本研究通过95% N2 5% CO2的培养条件建立H9C2细胞缺氧模型。H9C2细胞缺氧培养不同时间(0、6、12、24、48h)后细胞形态发生明显变化,其中随着缺氧时间的延长,低氧条件对H9C2细胞造成的损伤加重。乳酸脱氢酶(LDH)为细胞内酶,当细胞受到各种损伤后,细胞膜发生破损导致LDH外漏至细胞培养液中,因此细胞培养液中LDH含量的高低反映细胞受损伤的程度。实验结果发现随着缺氧时间的延长LDH逐渐增加,24 h达到最高,24~48 h时LDH下降,其原因是由于随着缺氧时间的延长,细胞出现了大量的凋亡最终导致LDH含量的下降。超氧化物歧化酶(SOD)能清除细胞缺氧过程中产生的大量自由基等有害物质,结果显示,随着缺氧时间的延长,SOD的含量逐渐降低,推测缺氧过程中,细胞产生大量的有害物质消耗SOD以及缺氧造成SOD的表达降低等。本研究结果表明,H9C2细胞缺氧培养24 h为其指标检测的最佳时间点。

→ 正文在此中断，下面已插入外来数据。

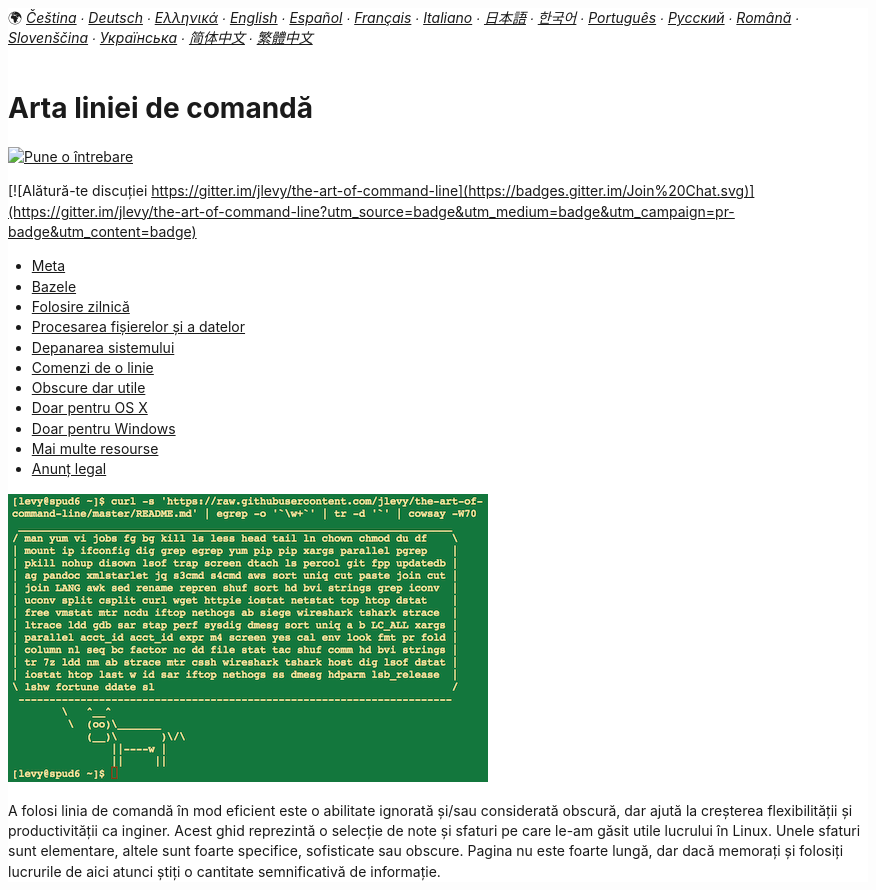 🌍
*[Čeština](README-cs.md) ∙ [Deutsch](README-de.md) ∙ [Ελληνικά](README-el.md) ∙ [English](README.md) ∙ [Español](README-es.md) ∙ [Français](README-fr.md) ∙ [Italiano](README-it.md) ∙ [日本語](README-ja.md) ∙ [한국어](README-ko.md) ∙ [Português](README-pt.md) ∙ [Русский](README-ru.md) ∙ [Română](README-ro.md) ∙ [Slovenščina](README-sl.md) ∙ [Українська](README-uk.md) ∙ [简体中文](README-zh.md) ∙ [繁體中文](README-zh-Hant.md)*


# Arta liniei de comandă

[![Pune o întrebare](https://img.shields.io/badge/%3f-Ask%20a%20Question-ff69b4.svg)](https://airtable.com/shrzMhx00YiIVAWJg)

[![Alătură-te discuției https://gitter.im/jlevy/the-art-of-command-line](https://badges.gitter.im/Join%20Chat.svg)](https://gitter.im/jlevy/the-art-of-command-line?utm_source=badge&utm_medium=badge&utm_campaign=pr-badge&utm_content=badge)


- [Meta](#meta)
- [Bazele](#bazele)
- [Folosire zilnică](#folosire-zilnică)
- [Procesarea fișierelor și a datelor](#procesarea-fișierelor-și-a-datelor)
- [Depanarea sistemului](#depanarea-sistemului)
- [Comenzi de o linie](#comenzi-de-o-linie)
- [Obscure dar utile](#obscure-dar-utile)
- [Doar pentru OS X](#doar-pentru-os-x)
- [Doar pentru Windows](#doar-pentru-windows)
- [Mai multe resourse](#mai-multe-resurse)
- [Anunț legal](#anunț-legal)


![curl -s 'https://raw.githubusercontent.com/jlevy/the-art-of-command-line/master/README.md' | egrep -o '`\w+`' | tr -d '`' | cowsay -W50](cowsay.png)

A folosi linia de comandă în mod eficient este o abilitate ignorată și/sau considerată obscură, dar ajută la creșterea flexibilității și productivității ca inginer. Acest ghid reprezintă o selecție de note și sfaturi pe care le-am găsit utile lucrului în Linux. Unele sfaturi sunt elementare, altele sunt foarte specifice, sofisticate sau obscure. Pagina nu este foarte lungă, dar dacă memorați și folosiți lucrurile de aici atunci știți o cantitate semnificativă de informație.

前期的研究表明杜仲具有很好的抗缺氧保护功效,槲皮素为其主要的有效成分[8],但其是否具有抗缺氧保护作用尚不清楚。本研究观察了不同浓度槲皮素对H9C2细胞活性作用,结果显示槲皮素作用于H9C2细胞具有一定的浓度依赖性,其中10-6mol/L的槲皮素对H9C2细胞具有一定活性。前期的研究报道细胞和机体在缺氧环境中会发生一系列的缺氧应激反应,尤其是心脏系统抗缺氧过程中产生过多的活性氧,最终导致抗氧化能力的减弱,引起心肌细胞功能障碍及结构破坏、凋亡、坏死、心肌细胞大量缺失等[9-11]。目前判断缺氧损伤基本依据是自由基的清除和抗氧化物和氧化过程中的一些代谢产物,如丙二醛(MDA)、超氧化物歧化酶(SOD)、LDH含量等。缺氧环境造成了H9C2细胞培养液中LDH含量的大量升高,而槲皮素处理H9C2细胞后显著抑制缺氧造成的培养液中LDH的升高[12]。然而使用ERK1/2阻断剂SCH772984处理H9C2细胞后LDH含量升高,槲皮素可以逆转这一过程,因此推测槲皮素对缺氧造成的H9C2细胞损伤具有一定的保护作用。SOD具有清除这些有害物质的功能,SOD的高低直接反映细胞抗氧化水平[13],本研究结果显示缺氧和ERK1/2信号通路被阻断后,显著抑制了SOD含量,然而槲皮素预处理后SOD含量有所升高,因此推断槲皮素具有提高H9C2细胞的抗氧化水平。MDA具有细胞毒性,能引起细胞的损伤[14],槲皮素具有清除缺氧和ERK1/2信号通路被阻断后造成MDA升高的能力。同时研究发现槲皮素也能提高p-MAPK和p-ERK1/2蛋白的表达水平,但是缺氧和ERK1/2阻断剂均抑制了其表达水平。本研究推测槲皮素通过ERK1/2信号通路提高H9C2细胞抗氧化能力,减少缺氧对细胞的损伤。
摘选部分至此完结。